It is, of course, possible to argue that Livingstone should have fought the election on a hard left programme, even though he would have gone down to inevitable defeat, as this would have provided the opportunity to make socialist propaganda and put down a marker for future electoral challenges to New Labour. But it is not possible to argue that Livingstone could have fought that kind of campaign and still won, which is the assumption that many on the far left seem to have made, misled by their over-optimistic assessment of the current level of popular political consciousness.

Further proof of the far left’s overestimation of the radicalism of the electorate is to be found in the derisory votes for the LSA and other left slates in the elections to the Assembly. If Blair’s drive to the right has opened up a political space to the left of Labour, as some would argue, then on this evidence it is a very small one.

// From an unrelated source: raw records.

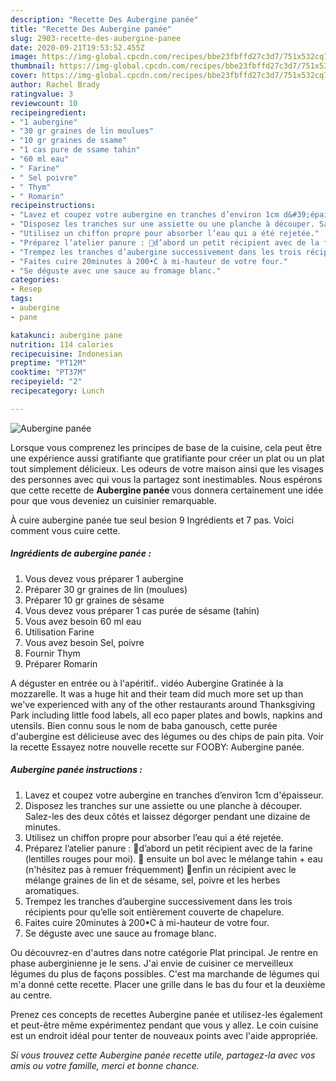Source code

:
 ```yaml
---
description: "Recette Des Aubergine panée"
title: "Recette Des Aubergine panée"
slug: 2903-recette-des-aubergine-panee
date: 2020-09-21T19:53:52.455Z
image: https://img-global.cpcdn.com/recipes/bbe23fbffd27c3d7/751x532cq70/aubergine-panee-photo-principale-de-la-recette.jpg
thumbnail: https://img-global.cpcdn.com/recipes/bbe23fbffd27c3d7/751x532cq70/aubergine-panee-photo-principale-de-la-recette.jpg
cover: https://img-global.cpcdn.com/recipes/bbe23fbffd27c3d7/751x532cq70/aubergine-panee-photo-principale-de-la-recette.jpg
author: Rachel Brady
ratingvalue: 3
reviewcount: 10
recipeingredient:
- "1 aubergine"
- "30 gr graines de lin moulues"
- "10 gr graines de ssame"
- "1 cas pure de ssame tahin"
- "60 ml eau"
- " Farine"
- " Sel poivre"
- " Thym"
- " Romarin"
recipeinstructions:
- "Lavez et coupez votre aubergine en tranches d’environ 1cm d&#39;épaisseur."
- "Disposez les tranches sur une assiette ou une planche à découper. Salez-les des deux côtés et laissez dégorger pendant une dizaine de minutes."
- "Utilisez un chiffon propre pour absorber l’eau qui a été rejetée."
- "Préparez l’atelier panure : 🔹d’abord un petit récipient avec de la farine (lentilles rouges pour moi). 🔹 ensuite un bol avec le mélange tahin + eau (n&#39;hésitez pas à remuer fréquemment) 🔹enfin un récipient avec le mélange graines de lin et de sésame, sel, poivre et les herbes aromatiques."
- "Trempez les tranches d’aubergine successivement dans les trois récipients pour qu’elle soit entièrement couverte de chapelure."
- "Faites cuire 20minutes à 200•C à mi-hauteur de votre four."
- "Se déguste avec une sauce au fromage blanc."
categories:
- Resep
tags:
- aubergine
- pane

katakunci: aubergine pane 
nutrition: 114 calories
recipecuisine: Indonesian
preptime: "PT12M"
cooktime: "PT37M"
recipeyield: "2"
recipecategory: Lunch

---
```



![Aubergine panée](https://img-global.cpcdn.com/recipes/bbe23fbffd27c3d7/751x532cq70/aubergine-panee-photo-principale-de-la-recette.jpg)

Lorsque vous comprenez les principes de base de la cuisine, cela peut être une expérience aussi gratifiante que gratifiante pour créer un plat ou un plat tout simplement délicieux. Les odeurs de votre maison ainsi que les visages des personnes avec qui vous la partagez sont inestimables. Nous espérons que cette recette de <strong> Aubergine panée </strong> vous donnera certainement une idée pour que vous deveniez un cuisinier remarquable.

<!--inarticleads1-->

À cuire aubergine panée tue seul besion 9 Ingrédients et 7 pas. Voici comment vous cuire cette.

##### Ingrédients de aubergine panée :

1. Vous devez vous préparer 1 aubergine
1. Préparer 30 gr graines de lin (moulues)
1. Préparer 10 gr graines de sésame
1. Vous devez vous préparer 1 cas purée de sésame (tahin)
1. Vous avez besoin 60 ml eau
1. Utilisation  Farine
1. Vous avez besoin  Sel, poivre
1. Fournir  Thym
1. Préparer  Romarin


A déguster en entrée ou à l&#39;apéritif.. vidéo Aubergine Gratinée à la mozzarelle. It was a huge hit and their team did much more set up than we&#39;ve experienced with any of the other restaurants around Thanksgiving Park including little food labels, all eco paper plates and bowls, napkins and utensils. Bien connu sous le nom de baba ganousch, cette purée d&#39;aubergine est délicieuse avec des légumes ou des chips de pain pita. Voir la recette Essayez notre nouvelle recette sur FOOBY: Aubergine panée. 

<!--inarticleads2-->

##### Aubergine panée instructions :

1. Lavez et coupez votre aubergine en tranches d’environ 1cm d&#39;épaisseur.
1. Disposez les tranches sur une assiette ou une planche à découper. Salez-les des deux côtés et laissez dégorger pendant une dizaine de minutes.
1. Utilisez un chiffon propre pour absorber l’eau qui a été rejetée.
1. Préparez l’atelier panure : 🔹d’abord un petit récipient avec de la farine (lentilles rouges pour moi). 🔹 ensuite un bol avec le mélange tahin + eau (n&#39;hésitez pas à remuer fréquemment) 🔹enfin un récipient avec le mélange graines de lin et de sésame, sel, poivre et les herbes aromatiques.
1. Trempez les tranches d’aubergine successivement dans les trois récipients pour qu’elle soit entièrement couverte de chapelure.
1. Faites cuire 20minutes à 200•C à mi-hauteur de votre four.
1. Se déguste avec une sauce au fromage blanc.


Ou découvrez-en d&#39;autres dans notre catégorie Plat principal. Je rentre en phase auberginienne je le sens. J&#39;ai envie de cuisiner ce merveilleux légumes du plus de façons possibles. C&#39;est ma marchande de légumes qui m&#39;a donné cette recette. Placer une grille dans le bas du four et la deuxième au centre. 

<!--inarticleads1-->

<p>
Prenez ces concepts de recettes Aubergine panée et utilisez-les également et peut-être même expérimentez pendant que vous y allez. Le coin cuisine est un endroit idéal pour tenter de nouveaux points avec l'aide appropriée.
</p>

<p>
<i>Si vous trouvez cette Aubergine panée recette utile, partagez-la avec vos amis ou votre famille, merci et bonne chance.</i>
</p>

The humiliating result for the LSA in the top-up section, in particular, was in stark contrast to its earlier claims that there was a real possibility of electing SWPer Paul Foot, who headed the LSA list. Alliance supporters explained this failure on the grounds that the left vote was split – between the LSA (1.6%), Peter Tatchell (1.4%), CATP (1%), Arthur Scargill’s Socialist Labour Party (0.8%) and the Communist Party of Britain (0.4%). Added together, these votes came to over 5%, enough to get one candidate elected. "Had the left vote been united", Socialist Worker asserted, "the LSA’s Paul Foot would now be a member of the Assembly."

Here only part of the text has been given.